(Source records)
= = = = =

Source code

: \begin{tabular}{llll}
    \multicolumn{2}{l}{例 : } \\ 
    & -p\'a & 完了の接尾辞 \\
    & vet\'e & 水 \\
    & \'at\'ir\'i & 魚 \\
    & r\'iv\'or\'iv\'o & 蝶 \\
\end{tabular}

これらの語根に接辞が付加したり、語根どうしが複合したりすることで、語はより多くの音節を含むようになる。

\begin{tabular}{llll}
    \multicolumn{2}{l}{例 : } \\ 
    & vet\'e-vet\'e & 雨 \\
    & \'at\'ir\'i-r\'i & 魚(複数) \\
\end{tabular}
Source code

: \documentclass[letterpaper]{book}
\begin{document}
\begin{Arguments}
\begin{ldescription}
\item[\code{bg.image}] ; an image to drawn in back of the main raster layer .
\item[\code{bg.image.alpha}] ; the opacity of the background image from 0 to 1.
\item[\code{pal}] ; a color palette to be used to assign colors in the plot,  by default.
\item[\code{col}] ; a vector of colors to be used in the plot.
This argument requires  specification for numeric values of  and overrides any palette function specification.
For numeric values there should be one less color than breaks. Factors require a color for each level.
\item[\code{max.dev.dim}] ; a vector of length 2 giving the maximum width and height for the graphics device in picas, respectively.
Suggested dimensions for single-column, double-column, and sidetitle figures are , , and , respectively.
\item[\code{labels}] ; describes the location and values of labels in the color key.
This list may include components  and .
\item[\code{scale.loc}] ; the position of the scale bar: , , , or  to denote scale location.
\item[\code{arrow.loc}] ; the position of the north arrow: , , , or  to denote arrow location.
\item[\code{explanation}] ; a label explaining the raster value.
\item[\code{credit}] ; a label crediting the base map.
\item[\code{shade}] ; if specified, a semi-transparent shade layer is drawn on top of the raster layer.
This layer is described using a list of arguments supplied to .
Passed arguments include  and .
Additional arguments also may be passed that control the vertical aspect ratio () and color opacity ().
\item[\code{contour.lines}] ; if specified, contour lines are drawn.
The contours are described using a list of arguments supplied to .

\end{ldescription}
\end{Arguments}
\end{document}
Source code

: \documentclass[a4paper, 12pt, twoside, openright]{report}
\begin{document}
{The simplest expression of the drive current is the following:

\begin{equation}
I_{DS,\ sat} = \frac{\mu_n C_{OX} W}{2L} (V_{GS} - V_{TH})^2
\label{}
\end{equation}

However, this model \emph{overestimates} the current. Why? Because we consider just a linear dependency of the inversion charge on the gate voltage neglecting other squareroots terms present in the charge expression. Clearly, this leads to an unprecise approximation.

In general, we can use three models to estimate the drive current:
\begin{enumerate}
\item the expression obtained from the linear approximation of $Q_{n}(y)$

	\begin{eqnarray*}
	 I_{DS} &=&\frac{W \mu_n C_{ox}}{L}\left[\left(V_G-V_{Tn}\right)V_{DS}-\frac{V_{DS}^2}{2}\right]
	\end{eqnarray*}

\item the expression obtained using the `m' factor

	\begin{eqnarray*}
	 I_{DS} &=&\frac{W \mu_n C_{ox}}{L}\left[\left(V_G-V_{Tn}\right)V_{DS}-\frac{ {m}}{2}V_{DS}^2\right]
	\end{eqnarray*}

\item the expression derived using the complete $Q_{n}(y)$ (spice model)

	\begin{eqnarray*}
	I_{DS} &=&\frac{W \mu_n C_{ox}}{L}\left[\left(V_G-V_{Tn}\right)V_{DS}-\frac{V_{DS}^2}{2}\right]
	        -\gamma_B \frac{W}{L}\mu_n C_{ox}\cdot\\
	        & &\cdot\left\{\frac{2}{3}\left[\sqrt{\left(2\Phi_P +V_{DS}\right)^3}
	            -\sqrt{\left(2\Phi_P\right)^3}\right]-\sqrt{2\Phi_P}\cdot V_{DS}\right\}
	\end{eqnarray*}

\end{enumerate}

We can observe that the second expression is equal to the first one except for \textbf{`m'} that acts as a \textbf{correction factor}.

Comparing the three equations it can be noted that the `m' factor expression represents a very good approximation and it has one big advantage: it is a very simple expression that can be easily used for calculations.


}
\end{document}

= = = = =

- _WORK TASK_
Please output exactly the lines between the one holding "In general, we" and the one holding "We can observe" in the records above, inclusive, and nothing more.

- _ANSWER SPACE_
In general, we can use three models to estimate the drive current:
\begin{enumerate}
\item the expression obtained from the linear approximation of $Q_{n}(y)$

	\begin{eqnarray*}
	 I_{DS} &=&\frac{W \mu_n C_{ox}}{L}\left[\left(V_G-V_{Tn}\right)V_{DS}-\frac{V_{DS}^2}{2}\right]
	\end{eqnarray*}

\item the expression obtained using the `m' factor

	\begin{eqnarray*}
	 I_{DS} &=&\frac{W \mu_n C_{ox}}{L}\left[\left(V_G-V_{Tn}\right)V_{DS}-\frac{ {m}}{2}V_{DS}^2\right]
	\end{eqnarray*}

\item the expression derived using the complete $Q_{n}(y)$ (spice model)

	\begin{eqnarray*}
	I_{DS} &=&\frac{W \mu_n C_{ox}}{L}\left[\left(V_G-V_{Tn}\right)V_{DS}-\frac{V_{DS}^2}{2}\right]
	        -\gamma_B \frac{W}{L}\mu_n C_{ox}\cdot\\
	        & &\cdot\left\{\frac{2}{3}\left[\sqrt{\left(2\Phi_P +V_{DS}\right)^3}
	            -\sqrt{\left(2\Phi_P\right)^3}\right]-\sqrt{2\Phi_P}\cdot V_{DS}\right\}
	\end{eqnarray*}

\end{enumerate}

We can observe that the second expression is equal to the first one except for \textbf{`m'} that acts as a \textbf{correction factor}.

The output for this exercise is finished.